Monday, April 11, 2011
To celebrate Ronald Reagan’s 100th birthday, the Reagan Library renovated its exhibits. The press release quotes Nancy Reagan – “This renovation will be a wonderful birthday present for Ronnie,” said former first lady Nancy Reagan. “I am so pleased that the Library will remain open so that visitors can tour Air Force One, attend events, and see one of my favorite exhibits, The White House Miniature.”
It is a complete revamp and enhancement that brings the museum side of the library up to speed with the Air Force One Pavilion, home of the gleaming Boeing 707 set as though launched into the bright skies of Simi Valley. The big jet transported the 40th President of the United States to strategic sites all over the world. In the newly refurbished halls, you can stand at the Presidential Podium and read some of Reagan’s best speeches off a teleprompter if you dare. The camera will catch you and the Presidential Seal, and you’ll look, well, Presidential. Or, you can video record yourself at another teleprompter interviewing a young Ronald Reagan or calling a baseball game from a ticker tape as he did back in Iowa.
The White House Miniature, a sixty foot replica on a scale of one inch to one foot gives you an inside look at the First Family’s spectacular residence – from the private quarters upstairs, to the famed Lincoln Bedroom, to the Press Room, to the private theater and the Oval Office. We had our own private docent (my sister-in-law), a history major, knowledgeable, articulate and charming, who walked us through the decades highlighting the most interesting and poignant exhibits, including the recreated Oval Office and the interior cabin of Air Force One. In the foreign policy room, we heard the back-story of the fall of the Berlin Wall and the contentious but world-altering friendship with Mikhail Gorbachev. She took us back to the years when Reagan was governor and I was a student at the University of California and the tumultuous days of student protest and assassinations.
Reagan had a lifelong habit of handwriting his letters. We saw several originals, including a two pager to Gorbachev, a love letter to Nancy and another addressed to the American People, in which he told us all about the diagnosis of Alzheimer’s. It would be a new chapter. He wrote, “I now begin the journey that will lead me into the sunset of my life.”
Our first visit to the Presidential Library, located on the top of the hill in scenic Simi Valley, was when Reagan was still alive. He did not appear publicly then. But when he died in 2004 at the age of ninety-three, the outpouring of love and respect from every quarter captured the world’s attention. The transport of the coffin from the Rotunda of the nation’s Capitol aboard a new and larger Air Force One from Washington D.C. to southern California was tracked by a grieving nation. When it arrived on those hills he loved the images had that much more meaning, because we had walked those grounds. As the sun set over the hills, with unmatched dignity, Rev. Michael Wenning, pastor of the Reagan’s home church, Bel Air Presbyterian, eulogized the President. For one last time, Ronnie, Patty and Michael held their mother as she stroked the red and white strips of the flag draped coffin with her aging hand. We all bid him farewell. In the orange glow over his shoulder, their son Ronnie said it best. “The sun has set. He is home.”

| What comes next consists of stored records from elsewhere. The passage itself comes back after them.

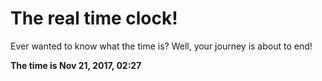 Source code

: # The real time clock!

Ever wanted to know what the time is? Well, your journey is about to end!

**The time is Nov 21, 2017, 02:27** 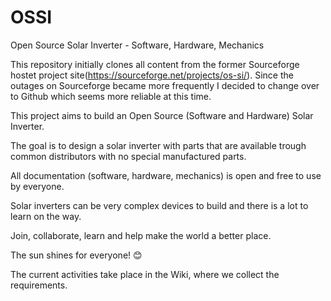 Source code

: # OSSI
Open Source Solar Inverter - Software, Hardware, Mechanics

This repository initially clones all content from the former Sourceforge hostet project site(https://sourceforge.net/projects/os-si/). Since the outages on Sourceforge became more frequently I decided to change over to Github which seems more reliable at this time.

This project aims to build an Open Source (Software and Hardware) Solar Inverter.

The goal is to design a solar inverter with parts that are available trough common distributors with no special manufactured parts.

All documentation (software, hardware, mechanics) is open and free to use by everyone.

Solar inverters can be very complex devices to build and there is a lot to learn on the way.

Join, collaborate, learn and help make the world a better place.

The sun shines for everyone! 😊

The current activities take place in the Wiki, where we collect the requirements.
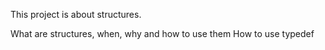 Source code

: This project is about structures.

What are structures, when, why and how to use them
How to use typedef
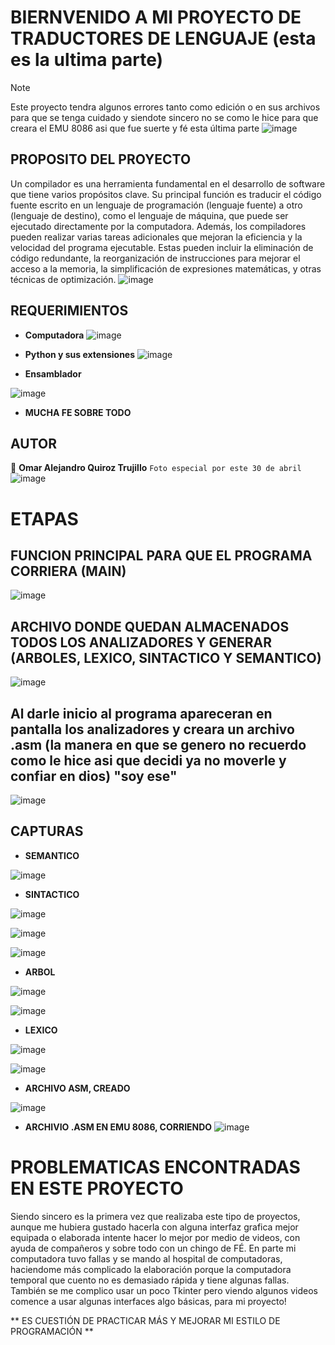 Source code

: # BIERNVENIDO A MI PROYECTO DE TRADUCTORES DE LENGUAJE (esta es la ultima parte)
> [!NOTE]
> Este proyecto tendra algunos errores tanto como edición o en sus archivos para que se tenga cuidado y siendote sincero no se como le hice para que creara el EMU 8086 asi que fue suerte y fé esta última parte
![image](https://github.com/TortaAhogada02/Traductores-de-lenguaje/assets/102304790/6f29af74-2791-45d5-8217-a29fadf0c222)

## PROPOSITO DEL PROYECTO
Un compilador es una herramienta fundamental en el desarrollo de software que tiene varios propósitos clave. Su principal función es traducir el código fuente escrito en un lenguaje de programación (lenguaje fuente) a otro (lenguaje de destino), como el lenguaje de máquina, que puede ser ejecutado directamente por la computadora. 
Además, los compiladores pueden realizar varias tareas adicionales que mejoran la eficiencia y la velocidad del programa ejecutable. Estas pueden incluir la eliminación de código redundante, la reorganización de instrucciones para mejorar el acceso a la memoria, la simplificación de expresiones matemáticas, y otras técnicas de optimización.
![image](https://github.com/TortaAhogada02/Traductores-de-lenguaje/assets/102304790/7808a8e6-9d93-4b20-9e3a-3087a8defec6)

## REQUERIMIENTOS
* **Computadora**
![image](https://github.com/TortaAhogada02/Traductores-de-lenguaje/assets/102304790/146c70d6-4028-40c2-a7ce-859d83170194)

* **Python y sus extensiones**
![image](https://github.com/TortaAhogada02/Traductores-de-lenguaje/assets/102304790/12dc9848-7a48-4c2e-ac61-af7281024d52)

* **Ensamblador**

![image](https://github.com/TortaAhogada02/Traductores-de-lenguaje/assets/102304790/1519cec1-7183-4a06-b59d-c066f7ed0ea4)

* **MUCHA FE SOBRE TODO**

## AUTOR
:cowboy_hat_face: **Omar Alejandro Quiroz Trujillo** 
`Foto especial por este 30 de abril`
![image](https://github.com/TortaAhogada02/Traductores-de-lenguaje/assets/102304790/9a6da839-f36a-46d0-a626-677e6d561ff6)

# ETAPAS
## FUNCION PRINCIPAL PARA QUE EL PROGRAMA CORRIERA (MAIN)
![image](https://github.com/TortaAhogada02/Traductores-de-lenguaje/assets/102304790/4c82c683-2b3a-424f-a5de-04967e1a8293)
## ARCHIVO DONDE QUEDAN ALMACENADOS TODOS LOS ANALIZADORES Y GENERAR (ARBOLES, LEXICO, SINTACTICO Y SEMANTICO)
![image](https://github.com/TortaAhogada02/Traductores-de-lenguaje/assets/102304790/3fe5070b-bfba-4360-9efe-c7ee992d81e1)
## Al darle inicio al programa apareceran en pantalla los analizadores y creara un archivo .asm (la manera en que se genero no recuerdo como le hice asi que decidi ya no moverle y confiar en dios) "soy ese"
![image](https://github.com/TortaAhogada02/Traductores-de-lenguaje/assets/102304790/74360697-8c09-429b-9cde-99af8c022d0a)

## CAPTURAS 

* **SEMANTICO**

![image](https://github.com/TortaAhogada02/Traductores-de-lenguaje/assets/102304790/cfccc874-cafb-4dc7-a5e8-a633a5b02681)

* **SINTACTICO**

![image](https://github.com/TortaAhogada02/Traductores-de-lenguaje/assets/102304790/2d1021bd-6c38-4908-9307-a4b5ac32ebdb)

![image](https://github.com/TortaAhogada02/Traductores-de-lenguaje/assets/102304790/7e7d0ba0-949f-474e-99e0-867130717835)

![image](https://github.com/TortaAhogada02/Traductores-de-lenguaje/assets/102304790/547352d8-a1fd-4708-b56e-e2cd1e11d596)

* **ARBOL**

![image](https://github.com/TortaAhogada02/Traductores-de-lenguaje/assets/102304790/12d4a654-84c1-4785-88cf-875f70d736fd)

![image](https://github.com/TortaAhogada02/Traductores-de-lenguaje/assets/102304790/9bc54b07-7bf6-458d-a380-2ceb3054c631)

* **LEXICO**

![image](https://github.com/TortaAhogada02/Traductores-de-lenguaje/assets/102304790/fd065843-0ad3-4dbf-989a-5ae384fbc3f6)

![image](https://github.com/TortaAhogada02/Traductores-de-lenguaje/assets/102304790/06d07acf-8c5e-42a0-b394-f60d5853757d)

* **ARCHIVO ASM, CREADO**

![image](https://github.com/TortaAhogada02/Traductores-de-lenguaje/assets/102304790/73253b41-500b-40e6-9ad2-5aa2f7747e3e)

* **ARCHIVIO .ASM EN EMU 8086, CORRIENDO**
![image](https://github.com/TortaAhogada02/Traductores-de-lenguaje/assets/102304790/ddda8d85-ed3c-4450-8c15-467fb8dc3f9a)

# PROBLEMATICAS ENCONTRADAS EN ESTE PROYECTO
Siendo sincero es la primera vez que realizaba este tipo de proyectos, aunque me hubiera gustado hacerla con alguna interfaz grafica mejor equipada o elaborada intente hacer lo mejor por medio de videos, con ayuda de compañeros y sobre todo con un chingo de FÉ.
En parte mi computadora tuvo fallas y se mando al hospital de computadoras, haciendome más complicado la elaboración porque la computadora temporal que cuento no es demasiado rápida y tiene algunas fallas.
También se me complico usar un poco Tkinter pero viendo algunos videos comence a usar algunas interfaces algo básicas, para mi proyecto!

** ES CUESTIÓN DE PRACTICAR MÁS Y MEJORAR MI ESTILO DE PROGRAMACIÓN **



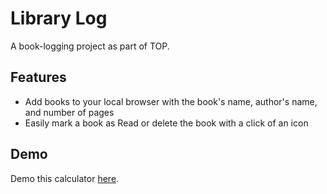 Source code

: # Library Log

A book-logging project as part of TOP.

## Features

- Add books to your local browser with the book's name, author's name, and number of pages
- Easily mark a book as Read or delete the book with a click of an icon

## Demo

Demo this calculator [here](https://zeka-mashi.github.io/library-log/). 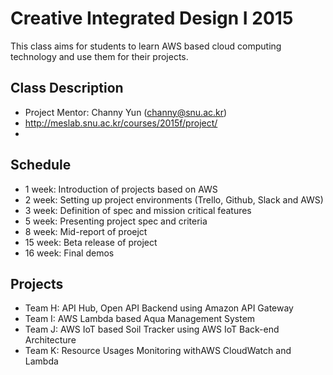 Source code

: # Creative Integrated Design I 2015
This class aims for students to learn AWS based cloud computing technology and use them for their projects. 

## Class Description
* Project Mentor: Channy Yun (channy@snu.ac.kr)
* http://meslab.snu.ac.kr/courses/2015f/project/ 
* 
## Schedule 
* 1 week: Introduction of projects based on AWS
* 2 week: Setting up project environments (Trello, Github, Slack and AWS)
* 3 week: Definition of spec and mission critical features
* 5 week: Presenting project spec and criteria
* 8 week: Mid-report of proejct
* 15 week: Beta release of project
* 16 week: Final demos 

## Projects
* Team H: API Hub, Open API Backend using Amazon API Gateway 
* Team I: AWS Lambda based Aqua Management System 
* Team J: AWS IoT based Soil Tracker using AWS IoT Back-end Architecture
* Team K: Resource Usages Monitoring withAWS CloudWatch and Lambda

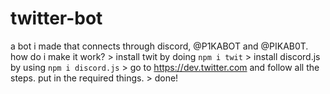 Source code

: # twitter-bot
a bot i made that connects through discord, @P1KABOT and @PIKAB0T. 
how do i make it work? >
install twit by doing `npm i twit` > 
install discord.js by using `npm i discord.js` > 
go to https://dev.twitter.com and follow all the steps. put in the required things. > 
done!
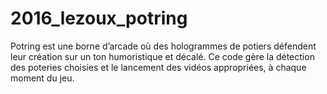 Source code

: # 2016_lezoux_potring

Potring est une borne d’arcade où des hologrammes de potiers défendent leur création sur un ton humoristique et décalé.
Ce code gère la détection des poteries choisies et le lancement des vidéos appropriées, à chaque moment du jeu.
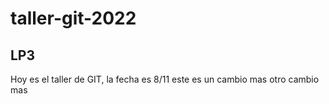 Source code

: # taller-git-2022
## LP3
Hoy es el taller de GIT, la fecha es 8/11
este es un cambio mas
otro cambio mas
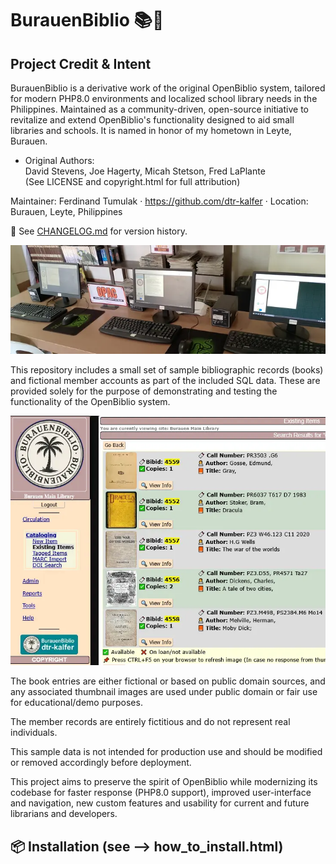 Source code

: # BurauenBiblio 📚🌴

## Project Credit & Intent

BurauenBiblio is a derivative work of the original OpenBiblio system, tailored for modern PHP8.0 environments and localized school library needs in the Philippines.
Maintained as a community-driven, open-source initiative to revitalize and extend OpenBiblio's functionality designed to aid small libraries and schools.
It is named in honor of my hometown in Leyte, Burauen.

- Original Authors:  
  David Stevens, Joe Hagerty, Micah Stetson, Fred LaPlante  
  (See LICENSE and copyright.html for full attribution)

Maintainer: Ferdinand Tumulak 
· https://github.com/dtr-kalfer
· Location: Burauen, Leyte, Philippines

📌 See [CHANGELOG.md](./CHANGELOG.md) for version history.

![Homepage](./readme_assets/opac_system2.webp "OpenBiblio Homepage")

This repository includes a small set of sample bibliographic records (books) and fictional member accounts as part of the included SQL data.
These are provided solely for the purpose of demonstrating and testing the functionality of the OpenBiblio system.

![Homepage](./readme_assets/sample_search_result01.webp "OpenBiblio Homepage")

The book entries are either fictional or based on public domain sources, and any associated thumbnail images are used under public domain or fair use for educational/demo purposes.

The member records are entirely fictitious and do not represent real individuals.

This sample data is not intended for production use and should be modified or removed accordingly before deployment.

This project aims to preserve the spirit of OpenBiblio while modernizing its codebase for faster response (PHP8.0 support), improved user-interface and navigation, new custom features and usability for current and future librarians and developers.

## 📦 Installation (see --> how_to_install.html)

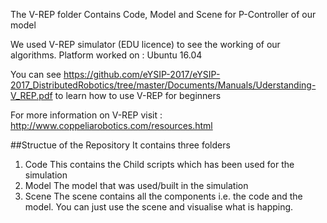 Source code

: The V-REP folder Contains Code, Model and Scene for P-Controller of our model

We used V-REP simulator (EDU licence) to see the working of our algorithms.
Platform worked on : Ubuntu 16.04 

You can see https://github.com/eYSIP-2017/eYSIP-2017_DistributedRobotics/tree/master/Documents/Manuals/Uderstanding-V_REP.pdf to learn how to use V-REP for beginners

For more information on V-REP visit : http://www.coppeliarobotics.com/resources.html

##Structue of the Repository
It contains three folders
1) Code
	This contains the Child scripts which has been used for the simulation
2) Model
	The model that was used/built in the simulation
3) Scene
	The scene contains all the components i.e. the code and the model. You can just use the scene and visualise what is happing.
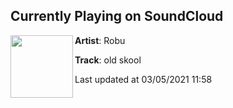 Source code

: ## Currently Playing on SoundCloud

[<img align="left" width="100" src="https://i1.sndcdn.com/artworks-lilr2tinmUnFCkwN-MQr2ig-t500x500.jpg">](https://soundcloud.com/robumusic/old-skool)

**Artist**: Robu 

**Track**: old skool

Last updated at 03/05/2021 11:58
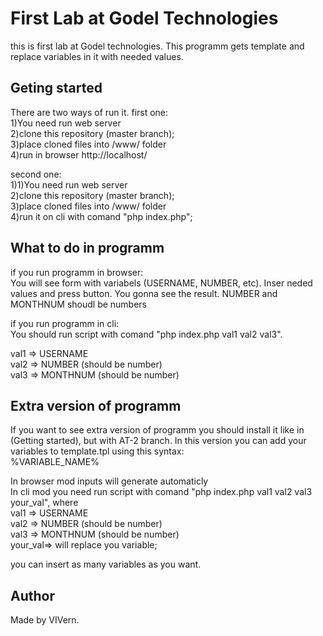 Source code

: # First Lab at Godel Technologies
this is first lab at Godel technologies. This programm gets template and replace variables in it with needed values.

## Geting started
There are two ways of run it.
first one:  
1)You need run web server  
2)clone this repository (master branch);  
3)place cloned files into /www/ folder  
4)run in browser http://localhost/  

second one:  
1)1)You need run web server  
2)clone this repository (master branch);  
3)place cloned files into /www/ folder  
4)run it on cli with comand "php index.php";  

## What to do in programm
if you run programm in browser:  
You will see form with variabels (USERNAME, NUMBER, etc). Inser neded values and press button. You gonna see the result.
NUMBER and MONTHNUM shoudl be numbers  

if you run programm in cli:  
You should run script with comand "php index.php val1 val2 val3".  

val1 => USERNAME  
val2 => NUMBER (should be number)  
val3 => MONTHNUM (should be number)  

## Extra version of programm
If you want to see extra version of programm you should install it like in (Getting started), but with AT-2 branch.
In this version you can add your variables to template.tpl using this syntax:  
%VARIABLE_NAME%  

In browser mod inputs will generate automaticly  
In cli mod you need run script with comand "php index.php val1 val2 val3 your_val", where  
val1 => USERNAME  
val2 => NUMBER (should be number)  
val3 => MONTHNUM (should be number)  
your_val=> will replace you variable;  

you can insert as many variables as you want.


## Author
Made by VIVern.
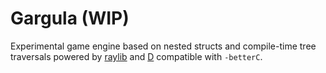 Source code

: # Gargula (WIP)
Experimental game engine based on nested structs and compile-time tree traversals
powered by [raylib](https://www.raylib.com/) and [D](https://dlang.org)
compatible with `-betterC`.
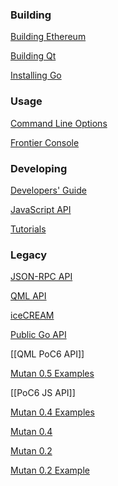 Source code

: ### Building 

[Building Ethereum](https://github.com/ethereum/go-ethereum/wiki/Building-Ethereum)

[Building Qt](https://github.com/ethereum/go-ethereum/wiki/Building-Qt)

[Installing Go](https://github.com/ethereum/go-ethereum/wiki/Installing-Go)

### Usage

[Command Line Options](https://github.com/ethereum/go-ethereum/wiki/Command-Line-Options)

[Frontier Console](https://github.com/ethereum/go-ethereum/wiki/Frontier-Console)

### Developing

[Developers' Guide](https://github.com/ethereum/go-ethereum/wiki/Developers%27-Guide)

[JavaScript API](https://github.com/ethereum/wiki/wiki/JavaScript-API)

[Tutorials](https://github.com/ethereum/go-ethereum/wiki/Tutorials)


### Legacy

[JSON-RPC API](https://github.com/ethereum/wiki/wiki/JSON-RPC)

[QML API](https://github.com/ethereum/go-ethereum/wiki/QML-PoC6-API)

[iceCREAM](https://github.com/ethereum/go-ethereum/wiki/iceCREAM-(debugger))

[Public Go API](https://github.com/ethereum/go-ethereum/wiki/PoC-5-Public-Go-API)

[[QML PoC6 API]]

[Mutan 0.5 Examples](https://github.com/ethereum/go-ethereum/wiki/Mutan-0.5-Examples)

[[PoC6 JS API]]

[Mutan 0.4 Examples](https://github.com/ethereum/go-ethereum/wiki/Mutan-0.4-Examples)

[Mutan 0.4](https://github.com/ethereum/go-ethereum/wiki/Mutan-0.4)

[Mutan 0.2](https://github.com/ethereum/go-ethereum/wiki/Mutan-0.2)

[Mutan 0.2 Example](https://github.com/ethereum/go-ethereum/wiki/Mutan-0.2-Example) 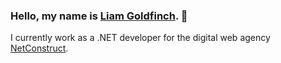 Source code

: ### Hello, my name is [Liam Goldfinch](https://www.goldfinch.me/). 👋

I currently work as a .NET developer for the digital web agency [NetConstruct](https://www.netconstruct.com/).

<!--
**liamgold/liamgold** is a ✨ _special_ ✨ repository because its `README.md` (this file) appears on your GitHub profile.

Here are some ideas to get you started:

- 🔭 I’m currently working on ...
- 🌱 I’m currently learning ...
- 👯 I’m looking to collaborate on ...
- 🤔 I’m looking for help with ...
- 💬 Ask me about ...
- 📫 How to reach me: ...
- 😄 Pronouns: ...
- ⚡ Fun fact: ...
-->
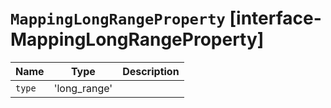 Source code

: # `MappingLongRangeProperty` [interface-MappingLongRangeProperty]

| Name | Type | Description |
| - | - | - |
| `type` | 'long_range' | &nbsp; |
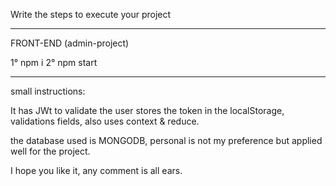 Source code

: Write the steps to execute your project

-----------------------------------------------------------------------------------------------

FRONT-END (admin-project)

1° npm i
2° npm start

------------------------------------------------------------------------------------------------

small instructions:

It has JWt to ​​validate the user stores the token in the localStorage, validations fields, also uses context & reduce.

the database used is MONGODB, personal is not my preference but applied well for the project.

I hope you like it, any comment is all ears.

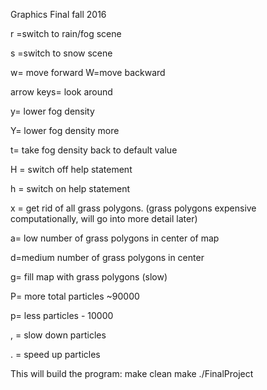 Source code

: Graphics Final
fall 2016


r =switch to rain/fog scene

s =switch to snow scene 

w= move forward W=move backward

arrow keys= look around 

y= lower fog density

Y= lower fog density more

t= take fog density back to default value

H = switch off help statement

h = switch on help statement

x = get rid of all grass polygons. (grass polygons expensive computationally, will go into more detail later)

a= low number of grass polygons in center of map

d=medium number of grass polygons in center

g= fill map with grass polygons (slow)

P= more total particles ~90000

p= less particles - 10000

, = slow down particles

. = speed up particles

This will build the program: make clean
make
./FinalProject
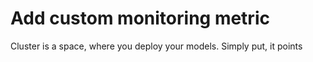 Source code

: # Add custom monitoring metric

Cluster is a space, where you deploy your models. Simply put, it points 
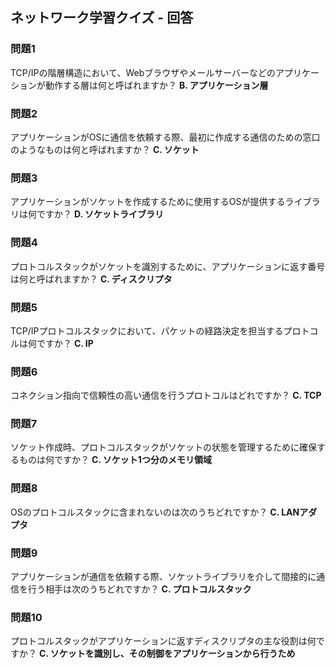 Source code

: ## ネットワーク学習クイズ - 回答

### 問題1
TCP/IPの階層構造において、Webブラウザやメールサーバーなどのアプリケーションが動作する層は何と呼ばれますか？
**B. アプリケーション層**

### 問題2
アプリケーションがOSに通信を依頼する際、最初に作成する通信のための窓口のようなものは何と呼ばれますか？
**C. ソケット**

### 問題3
アプリケーションがソケットを作成するために使用するOSが提供するライブラリは何ですか？
**D. ソケットライブラリ**

### 問題4
プロトコルスタックがソケットを識別するために、アプリケーションに返す番号は何と呼ばれますか？
**C. ディスクリプタ**

### 問題5
TCP/IPプロトコルスタックにおいて、パケットの経路決定を担当するプロトコルは何ですか？
**C. IP**

### 問題6
コネクション指向で信頼性の高い通信を行うプロトコルはどれですか？
**C. TCP**

### 問題7
ソケット作成時、プロトコルスタックがソケットの状態を管理するために確保するものは何ですか？
**C. ソケット1つ分のメモリ領域**

### 問題8
OSのプロトコルスタックに含まれないのは次のうちどれですか？
**C. LANアダプタ**

### 問題9
アプリケーションが通信を依頼する際、ソケットライブラリを介して間接的に通信を行う相手は次のうちどれですか？
**C. プロトコルスタック**

### 問題10
プロトコルスタックがアプリケーションに返すディスクリプタの主な役割は何ですか？
**C. ソケットを識別し、その制御をアプリケーションから行うため**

Back in Washington, just a few days before, well over a hundred thousand people came to pay their respects first at the Capitol, then at the National Cathedral. Dignitaries from all over the world joined regular folks to walk past the coffin in a ritual as old as the nation.
The videotape of that memorable day ran in the halls of the new exhibit. I stood and watched the images that still linger from June of 2004. Margaret Thatcher, who served as Prime Minister of Great Britain the same years that Reagan served as President, a fellow conservative who shared Reagan’s conviction about a strong defense, the threat of the Soviet Union, the harm of dictatorships that rob the people of fundamental freedoms, the value of open markets, low taxes and limited governmental interference. They were kindred spirits, the “Great Communicator” and the “Iron Lady.”
As Mrs. Thatcher approached the President’s coffin at the center of the great Rotunda of the Capital, under the massive dome, she was aging, too. Dressed appropriately in black, under a perfectly British black felt brimmed hat, the camera caught the sense of loss in her eyes and like all the others, her gaze fixed on the box that held what was left of her good friend and colleague on the global stage. And then, she curtseyed. Most people missed it, I’m sure. But not the camera. It was simple, short, and thoroughly understated. But it was a sweet, magnificent gesture, with implications of royalty.
This was the first woman Prime Minister in history. She led Great Britain in the shadow of Winston Churchill; resolute, fierce and compelling. In her world, the curtsey is reserved for the Palace, a show of deference to the Monarchy.
We don’t have royalty in this country. The Constitution took pains to prevent it. But for that one simple moment in time, we did.